Kali phos [Kali-p]
Hysteria in females, nervous attacks from sudden or intense emotions, or from smothering passion in the highly nervous and excitable; also a feeling as of a ball rising in the throat. Hysterical fits of laughter and crying. Hysterical yawning. Hysterical spasms, with unconsciousness and low muttering delirium.
Natrum mur [Nat-m]
Delaying or decreasing menses. Somnambulism. Great sadness, fears, much mucus in urine. All symptoms relieved as soon as she gets into a perspiration. (Lilienthal.) Hysterical spasms and debility.

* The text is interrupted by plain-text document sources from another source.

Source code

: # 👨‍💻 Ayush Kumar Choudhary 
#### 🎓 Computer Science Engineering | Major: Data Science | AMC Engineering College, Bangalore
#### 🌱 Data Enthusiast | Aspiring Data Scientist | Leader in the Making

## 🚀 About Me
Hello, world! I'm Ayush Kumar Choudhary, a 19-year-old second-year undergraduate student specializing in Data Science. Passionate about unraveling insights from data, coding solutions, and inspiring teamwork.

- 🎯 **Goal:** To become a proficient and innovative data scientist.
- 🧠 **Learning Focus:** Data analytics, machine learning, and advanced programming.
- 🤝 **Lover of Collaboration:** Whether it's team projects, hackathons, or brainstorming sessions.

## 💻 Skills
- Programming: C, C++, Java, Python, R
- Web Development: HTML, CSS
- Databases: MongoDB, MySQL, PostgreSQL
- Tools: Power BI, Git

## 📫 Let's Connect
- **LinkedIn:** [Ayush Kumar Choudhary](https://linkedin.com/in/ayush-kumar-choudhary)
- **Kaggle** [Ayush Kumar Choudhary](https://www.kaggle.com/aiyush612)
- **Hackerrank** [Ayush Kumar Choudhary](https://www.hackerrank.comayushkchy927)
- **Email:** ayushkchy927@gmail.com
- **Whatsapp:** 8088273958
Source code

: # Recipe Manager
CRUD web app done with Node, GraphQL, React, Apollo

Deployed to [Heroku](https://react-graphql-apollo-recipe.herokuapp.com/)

HYSTERIA CASES [Hysteria cases]
Miss R., aet. 16, menstruated once when thirteen years old, and not since. Was a remarkably healthy and well-nourished girl, until three months before she consulted me, when she began to decline. She lost flesh, became pale, languid and weak, and suffered much with her stomach. When I was called to see her she was not able to retain her food, and it would be vomited as soon as taken; complained of great pain in the stomach immediately after eating, even the lightest food; on several occasions the pain caused severe hysterical convulsions. The tongue was but slightly coated white; bowels constipated; abdomen tympanitic and very sensitive to the slightest pressure; no fever, but much thirst; water, like food, was ejected as soon as swallowed. At first I thought that I had a case of nervous dyspepsia to deal with, but finally concluded I had a case of true hysteria, as she was so extremely nervous and hyperaesthetic all over, and much given to tears when any one was around. I also found that she had the convulsions whenever her plans were thwarted in any way, and upon my threatening to put her in cold water if she had another she stopped them. Ferrum phos. 12x relieved the stomach trouble in one week, and Kali phos. 12x relieved all of the other symptoms in two weeks or more, and my patient was soon as strong and healthy as before her illness. Menstruation returned two months after, and she has been all right since. (George H. Martin, M.D., S.F).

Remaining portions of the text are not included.